Paule Baillargeon : Imposture au féminin
Scène

Paule Baillargeon : Imposture au féminin

La très polyvalente Paule Baillargeon ajoute une corde à son arc en endossant une première mise en scène au théâtre avec Portrait chinois d’une imposteure de Dominick Parenteau-Lebeuf.

La cinéaste, actrice et scénariste Paule Baillargeon (Le Petit Jean-Pierre, le Grand Perreault) n’était pas revenue au théâtre depuis des années, et voilà qu’une jeune dramaturge québécoise, Dominick Parenteau-Lebeuf (L’Autoroute), attire son attention bienveillante et la ramène à ses premières amours. C’est que Paule Baillargeon a fait ses premières armes avec le Grand Cirque ordinaire, troupe montréalaise fortement axée sur la création collective à caractère contestataire et égalitaire. "C’était une troupe fabuleuse où j’ai tout appris. On inventait tout, on faisait tout! Ça a duré plusieurs années puis après, entrer dans le théâtre traditionnel, ça me le disait moins, l’aventure avait été trop grande", note l’artiste multidisciplinaire.

En résidence au Théâtre français de Toronto (TfT), Dominick Parenteau-Lebeuf, qui avait déjà rencontré la réalisatrice lors d’une mise en lecture, propose que ce soit elle qui mette en scène sa récente pièce.
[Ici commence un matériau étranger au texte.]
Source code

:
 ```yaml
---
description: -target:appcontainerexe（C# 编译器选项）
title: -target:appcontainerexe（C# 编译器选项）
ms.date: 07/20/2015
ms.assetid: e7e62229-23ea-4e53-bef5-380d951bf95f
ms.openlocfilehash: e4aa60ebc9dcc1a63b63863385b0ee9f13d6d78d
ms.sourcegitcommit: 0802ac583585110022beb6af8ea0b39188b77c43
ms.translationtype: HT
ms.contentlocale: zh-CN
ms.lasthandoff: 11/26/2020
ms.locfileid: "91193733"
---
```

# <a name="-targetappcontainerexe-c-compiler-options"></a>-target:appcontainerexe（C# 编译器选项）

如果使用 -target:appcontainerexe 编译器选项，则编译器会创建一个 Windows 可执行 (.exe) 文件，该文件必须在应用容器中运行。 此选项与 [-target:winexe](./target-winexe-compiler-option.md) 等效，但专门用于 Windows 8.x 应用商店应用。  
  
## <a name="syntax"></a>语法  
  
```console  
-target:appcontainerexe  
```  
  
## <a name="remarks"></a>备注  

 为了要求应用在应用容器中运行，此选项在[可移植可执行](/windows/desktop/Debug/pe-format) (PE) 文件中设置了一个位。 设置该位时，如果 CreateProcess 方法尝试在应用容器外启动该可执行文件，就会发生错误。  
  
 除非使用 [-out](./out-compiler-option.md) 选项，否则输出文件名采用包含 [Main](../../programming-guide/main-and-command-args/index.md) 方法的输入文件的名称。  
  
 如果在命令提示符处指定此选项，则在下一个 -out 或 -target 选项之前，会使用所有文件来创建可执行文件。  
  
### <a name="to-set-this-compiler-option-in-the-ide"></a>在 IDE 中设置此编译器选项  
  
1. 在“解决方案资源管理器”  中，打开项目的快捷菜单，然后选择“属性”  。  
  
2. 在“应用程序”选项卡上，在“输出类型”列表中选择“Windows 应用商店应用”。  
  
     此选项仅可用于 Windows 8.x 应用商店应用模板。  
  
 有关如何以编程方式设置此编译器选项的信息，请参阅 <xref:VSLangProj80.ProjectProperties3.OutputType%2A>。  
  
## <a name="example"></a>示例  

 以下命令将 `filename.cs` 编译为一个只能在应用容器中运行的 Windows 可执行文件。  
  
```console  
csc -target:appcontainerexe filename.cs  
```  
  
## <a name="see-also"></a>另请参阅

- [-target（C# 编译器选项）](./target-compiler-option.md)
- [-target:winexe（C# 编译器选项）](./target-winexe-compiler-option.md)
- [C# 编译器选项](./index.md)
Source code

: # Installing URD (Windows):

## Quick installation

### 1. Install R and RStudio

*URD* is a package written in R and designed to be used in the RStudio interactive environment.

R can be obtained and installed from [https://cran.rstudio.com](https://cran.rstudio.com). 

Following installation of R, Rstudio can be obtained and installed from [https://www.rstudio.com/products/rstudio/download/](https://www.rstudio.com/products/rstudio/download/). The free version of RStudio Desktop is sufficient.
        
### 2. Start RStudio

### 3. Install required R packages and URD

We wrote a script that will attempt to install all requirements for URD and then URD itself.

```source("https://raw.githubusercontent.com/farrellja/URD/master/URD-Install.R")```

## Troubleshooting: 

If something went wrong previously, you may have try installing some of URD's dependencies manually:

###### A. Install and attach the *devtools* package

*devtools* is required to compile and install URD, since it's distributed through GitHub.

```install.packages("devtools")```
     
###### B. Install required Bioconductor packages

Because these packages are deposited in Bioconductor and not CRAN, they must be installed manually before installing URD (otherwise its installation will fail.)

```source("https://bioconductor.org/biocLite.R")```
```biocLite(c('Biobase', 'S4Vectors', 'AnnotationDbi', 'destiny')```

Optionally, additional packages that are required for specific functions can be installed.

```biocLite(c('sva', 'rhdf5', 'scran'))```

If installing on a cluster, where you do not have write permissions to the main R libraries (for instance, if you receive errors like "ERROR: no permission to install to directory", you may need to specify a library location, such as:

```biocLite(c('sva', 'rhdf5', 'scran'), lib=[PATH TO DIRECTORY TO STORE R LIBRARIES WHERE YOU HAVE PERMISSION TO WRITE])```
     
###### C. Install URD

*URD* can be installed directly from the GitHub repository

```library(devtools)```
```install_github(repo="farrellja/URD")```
Il semblerait que l’effet miroir ait opéré entre les deux femmes: "Dominick pourrait être ma fille si on parle de l’âge, mais en même temps, si on parle du métier ou de l’imaginaire, on se rejoint beaucoup. Je me reconnais énormément en elle et je crois qu’elle se reconnaît en moi aussi. Il y a une connivence dans les thèmes, dans les manières de voir les choses, dans la façon de mêler humour et gravité…"

Ce qui avait d’abord été une commande du directeur artistique du TfT, Guy Mignault pour un Don Quichotte moderne qui évolue dans la ville de Toronto s’est finalement soldé en une comédie noire fantaisiste. L’action commence alors qu’une auteure en pleine ascension est reçue au magazine culturel Portrait chinois, animé par une journaliste vedette névrosée qui usera de son expertise acérée pour cuisiner son invitée. Conviée pour présenter sa récente pièce intitulée Portrait chinois d’une imposteure (!), la jeune auteure, en proie à de vives "épilepsies", donnera vie au théâtre qui se joue dans sa tête, avec ses démons intérieurs, les trois sœurs Doris, Milli et Nice, autrement dit le perfectionnisme, l’angoisse et le doute. "Portrait chinois…, c’est comme un ovni, ça ne ressemble à rien", s’étonne encore la metteure en scène.

Ainsi, dans le texte, la dramaturge décortique "les bibittes" du créateur moyen. "Dans la lecture que j’en fais, je pense que c’est aussi le problème de Dominick de se sentir imposteure et de vouloir tellement tout dire."

Est-ce que ce fameux syndrome de l’imposteur a déjà habité la réalisatrice? "Ah, ça m’a pris toute ma vie! Mais pour cette expérience, je me suis assumée, j’ai fait confiance à mes flashs, j’ai emmené mes méthodes. Mon expérience cinématographique m’a servi sur le plan visuel. J’étais très présente au décor, aux costumes… L’utilisation de la musique est un peu imprégnée du cinéma aussi…"

Et dans cette production qui réunit sans conteste deux féministes endurcies à sa barre, la distribution se compose de cinq comédiennes – Mélanie Beauchamp, Lina Blais, Stéphanie Broschart, Geneviève Langlois et Patricia Marceau – et d’un seul comédien dans un petit rôle, Olivier L’Écuyer. "Je ne qualifierais pas cette pièce de féministe. C’est un problème d’artiste, pas de femme, mais c’est exprimé par une femme avec des femmes. Bon, c’est certainement très féminin, l’univers l’est… Notamment les trois poupées dans sa tête, on s’en est donné à cœur joie dans les costumes… Dans leurs réactions, avec leurs sacoches, leurs chapeaux, elles sont outrageusement féminines!"